When transferred to radio this ‘pack of comics’ concept becomes intolerable. At best, it’s a scrabble of unidentified voices jostling for precedence, at worst it’s an unwelcome display of bruised egos and palpable hostility verging on workplace bullying. And there’s a formula – the strained laughter and dilution of personality seems to be directly proportional to the number of folk vying for a sound bite. It’s embarrassing to listen to.

Never was there a more apt moniker for the now defunct group of five clashing egos as the Austereo Network’s The Cage, broadcast in Brisbane and Melbourne. Forced conflict – not to mention forced laughter – and inane patter were the order of the day. At that time of the morning, who needs it?

And it’s striking how the men in these microcosms of the workplace dominate – by sheer force, not of wit, but of boorishness. Women are often forced to act as placeholders, playing it straight, or more often, playing it dumb.
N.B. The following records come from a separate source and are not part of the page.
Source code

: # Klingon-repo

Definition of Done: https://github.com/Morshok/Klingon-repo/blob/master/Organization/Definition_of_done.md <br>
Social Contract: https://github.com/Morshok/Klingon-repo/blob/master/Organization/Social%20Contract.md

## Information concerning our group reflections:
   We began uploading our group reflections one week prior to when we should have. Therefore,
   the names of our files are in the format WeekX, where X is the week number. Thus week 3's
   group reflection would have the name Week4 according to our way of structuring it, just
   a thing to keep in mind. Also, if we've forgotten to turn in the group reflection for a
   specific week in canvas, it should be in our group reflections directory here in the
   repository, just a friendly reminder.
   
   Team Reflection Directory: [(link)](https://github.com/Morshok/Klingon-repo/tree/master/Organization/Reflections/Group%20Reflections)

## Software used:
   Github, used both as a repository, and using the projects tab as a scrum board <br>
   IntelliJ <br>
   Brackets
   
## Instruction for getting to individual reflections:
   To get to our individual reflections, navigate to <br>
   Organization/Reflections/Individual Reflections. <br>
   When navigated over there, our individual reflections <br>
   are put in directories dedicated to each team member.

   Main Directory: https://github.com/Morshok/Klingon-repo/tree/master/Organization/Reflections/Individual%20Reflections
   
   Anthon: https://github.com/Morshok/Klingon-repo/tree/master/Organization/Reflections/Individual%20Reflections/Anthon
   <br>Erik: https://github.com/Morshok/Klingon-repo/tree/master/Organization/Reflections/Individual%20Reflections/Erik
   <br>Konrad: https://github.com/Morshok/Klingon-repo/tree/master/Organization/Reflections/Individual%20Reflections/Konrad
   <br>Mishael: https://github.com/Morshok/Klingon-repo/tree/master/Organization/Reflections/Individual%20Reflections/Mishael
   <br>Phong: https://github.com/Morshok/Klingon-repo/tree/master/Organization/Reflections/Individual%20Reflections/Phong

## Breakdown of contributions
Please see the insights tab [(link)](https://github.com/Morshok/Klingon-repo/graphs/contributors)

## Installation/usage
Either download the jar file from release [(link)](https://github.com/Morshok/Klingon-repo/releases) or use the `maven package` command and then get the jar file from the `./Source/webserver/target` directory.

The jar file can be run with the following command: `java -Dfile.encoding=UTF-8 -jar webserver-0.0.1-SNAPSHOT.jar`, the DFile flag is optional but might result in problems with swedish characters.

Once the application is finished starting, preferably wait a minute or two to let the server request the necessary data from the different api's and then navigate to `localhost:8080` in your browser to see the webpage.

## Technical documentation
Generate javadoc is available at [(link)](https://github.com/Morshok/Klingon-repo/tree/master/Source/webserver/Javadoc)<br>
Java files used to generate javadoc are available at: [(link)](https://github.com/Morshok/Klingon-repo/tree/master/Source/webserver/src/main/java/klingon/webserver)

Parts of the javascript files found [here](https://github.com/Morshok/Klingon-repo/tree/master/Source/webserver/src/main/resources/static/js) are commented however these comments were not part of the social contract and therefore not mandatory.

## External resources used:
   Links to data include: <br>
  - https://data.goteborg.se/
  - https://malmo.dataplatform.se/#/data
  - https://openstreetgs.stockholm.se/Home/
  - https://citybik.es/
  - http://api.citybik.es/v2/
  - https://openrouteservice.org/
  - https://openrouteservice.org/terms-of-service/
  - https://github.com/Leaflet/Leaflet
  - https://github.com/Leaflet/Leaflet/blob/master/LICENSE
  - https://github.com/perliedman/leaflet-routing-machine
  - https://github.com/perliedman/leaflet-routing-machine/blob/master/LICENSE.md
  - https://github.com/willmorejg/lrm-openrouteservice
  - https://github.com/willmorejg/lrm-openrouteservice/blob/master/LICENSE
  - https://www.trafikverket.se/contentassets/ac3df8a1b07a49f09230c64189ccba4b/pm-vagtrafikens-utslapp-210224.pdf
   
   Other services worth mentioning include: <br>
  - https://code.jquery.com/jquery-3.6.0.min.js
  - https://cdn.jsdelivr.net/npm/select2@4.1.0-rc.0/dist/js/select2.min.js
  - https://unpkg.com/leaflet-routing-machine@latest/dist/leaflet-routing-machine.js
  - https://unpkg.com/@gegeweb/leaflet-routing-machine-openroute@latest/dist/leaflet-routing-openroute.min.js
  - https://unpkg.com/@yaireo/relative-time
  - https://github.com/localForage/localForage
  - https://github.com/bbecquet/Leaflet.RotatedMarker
And time and again when ratings wane, the women on the team are blamed – when Sydney’s 2 Day FM breakfast show was altered, Peter Helliar was the last man standing in a team that included the abundantly funny and smart Judith Lucy and Kaz Cooke.
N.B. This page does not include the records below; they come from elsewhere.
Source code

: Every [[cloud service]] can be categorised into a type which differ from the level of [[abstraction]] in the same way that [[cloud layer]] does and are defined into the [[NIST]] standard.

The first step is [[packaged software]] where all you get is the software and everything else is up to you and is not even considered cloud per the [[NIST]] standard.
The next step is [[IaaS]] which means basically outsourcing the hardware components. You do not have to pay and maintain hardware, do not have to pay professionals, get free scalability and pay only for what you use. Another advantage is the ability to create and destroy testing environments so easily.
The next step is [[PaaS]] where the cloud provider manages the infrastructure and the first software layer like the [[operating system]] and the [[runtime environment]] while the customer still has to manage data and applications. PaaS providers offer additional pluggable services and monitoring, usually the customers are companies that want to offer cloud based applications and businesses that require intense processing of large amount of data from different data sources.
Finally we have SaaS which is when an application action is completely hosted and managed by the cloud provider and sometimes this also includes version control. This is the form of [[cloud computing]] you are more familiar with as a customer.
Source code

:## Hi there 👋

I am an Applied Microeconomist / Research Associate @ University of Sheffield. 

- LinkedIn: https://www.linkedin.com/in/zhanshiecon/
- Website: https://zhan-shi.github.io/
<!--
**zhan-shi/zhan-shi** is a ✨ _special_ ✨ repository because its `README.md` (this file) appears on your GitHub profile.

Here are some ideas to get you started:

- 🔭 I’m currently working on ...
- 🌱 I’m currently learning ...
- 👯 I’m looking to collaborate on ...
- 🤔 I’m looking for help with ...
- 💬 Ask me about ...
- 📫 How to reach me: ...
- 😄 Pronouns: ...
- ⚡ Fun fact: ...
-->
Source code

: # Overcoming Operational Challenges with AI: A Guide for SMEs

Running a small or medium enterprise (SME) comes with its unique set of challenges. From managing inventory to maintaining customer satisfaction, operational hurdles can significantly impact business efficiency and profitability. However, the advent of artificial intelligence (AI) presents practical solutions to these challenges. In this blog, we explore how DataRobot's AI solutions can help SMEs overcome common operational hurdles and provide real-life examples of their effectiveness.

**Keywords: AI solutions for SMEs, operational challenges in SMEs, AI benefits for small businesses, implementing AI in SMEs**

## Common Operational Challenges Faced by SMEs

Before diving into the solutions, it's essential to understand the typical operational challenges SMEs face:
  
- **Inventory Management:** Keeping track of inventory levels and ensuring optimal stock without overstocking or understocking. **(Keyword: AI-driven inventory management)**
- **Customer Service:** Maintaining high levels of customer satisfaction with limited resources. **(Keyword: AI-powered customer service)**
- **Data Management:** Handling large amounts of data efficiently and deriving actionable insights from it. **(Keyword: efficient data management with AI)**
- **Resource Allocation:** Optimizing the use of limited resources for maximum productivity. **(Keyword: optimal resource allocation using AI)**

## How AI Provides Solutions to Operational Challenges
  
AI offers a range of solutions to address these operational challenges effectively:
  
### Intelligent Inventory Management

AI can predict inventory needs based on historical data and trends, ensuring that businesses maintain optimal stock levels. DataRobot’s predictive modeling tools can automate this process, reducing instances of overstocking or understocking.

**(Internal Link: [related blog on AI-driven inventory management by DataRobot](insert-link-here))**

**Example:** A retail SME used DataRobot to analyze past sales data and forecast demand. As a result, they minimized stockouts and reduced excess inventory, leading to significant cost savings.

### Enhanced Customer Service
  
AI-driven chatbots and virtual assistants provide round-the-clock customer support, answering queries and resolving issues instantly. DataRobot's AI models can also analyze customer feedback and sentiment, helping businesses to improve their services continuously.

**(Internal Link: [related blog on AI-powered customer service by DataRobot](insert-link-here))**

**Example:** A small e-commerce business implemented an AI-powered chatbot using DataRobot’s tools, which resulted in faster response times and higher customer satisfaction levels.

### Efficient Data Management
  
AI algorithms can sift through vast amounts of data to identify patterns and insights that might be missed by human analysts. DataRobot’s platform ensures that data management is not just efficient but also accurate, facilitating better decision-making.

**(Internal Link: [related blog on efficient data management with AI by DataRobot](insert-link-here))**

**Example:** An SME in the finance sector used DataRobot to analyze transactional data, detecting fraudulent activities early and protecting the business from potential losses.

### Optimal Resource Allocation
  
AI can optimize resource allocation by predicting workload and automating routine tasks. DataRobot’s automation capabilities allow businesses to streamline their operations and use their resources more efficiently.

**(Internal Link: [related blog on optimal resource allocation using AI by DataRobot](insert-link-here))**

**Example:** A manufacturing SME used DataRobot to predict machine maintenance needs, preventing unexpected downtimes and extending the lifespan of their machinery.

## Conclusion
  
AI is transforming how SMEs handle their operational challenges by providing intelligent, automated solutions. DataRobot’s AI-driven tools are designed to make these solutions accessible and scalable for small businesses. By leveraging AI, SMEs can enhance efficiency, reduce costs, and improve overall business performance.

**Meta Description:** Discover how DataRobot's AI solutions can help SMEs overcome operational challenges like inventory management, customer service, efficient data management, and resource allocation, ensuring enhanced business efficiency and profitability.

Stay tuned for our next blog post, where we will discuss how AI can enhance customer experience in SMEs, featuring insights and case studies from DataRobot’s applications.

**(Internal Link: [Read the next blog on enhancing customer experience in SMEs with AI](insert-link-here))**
When Myf Warhurst decided to leave Triple J (where she had recently joined the breakfast team of Jay and the Doctor) and move back to Melbourne to take up a post with the Austereo Network, a Facebook group sprang up deriding her for selling out. But who can blame her for wanting to be one half of a comfortable duo, for craving the space to develop a relationship with her audience, however commercial, rather than playing odd girl out in an established gang – a gang that mocked her mercilessly for the heinous crime (on youth radio, at least) of forgetting the name of Nirvana’s Smells Like Teen Spirit.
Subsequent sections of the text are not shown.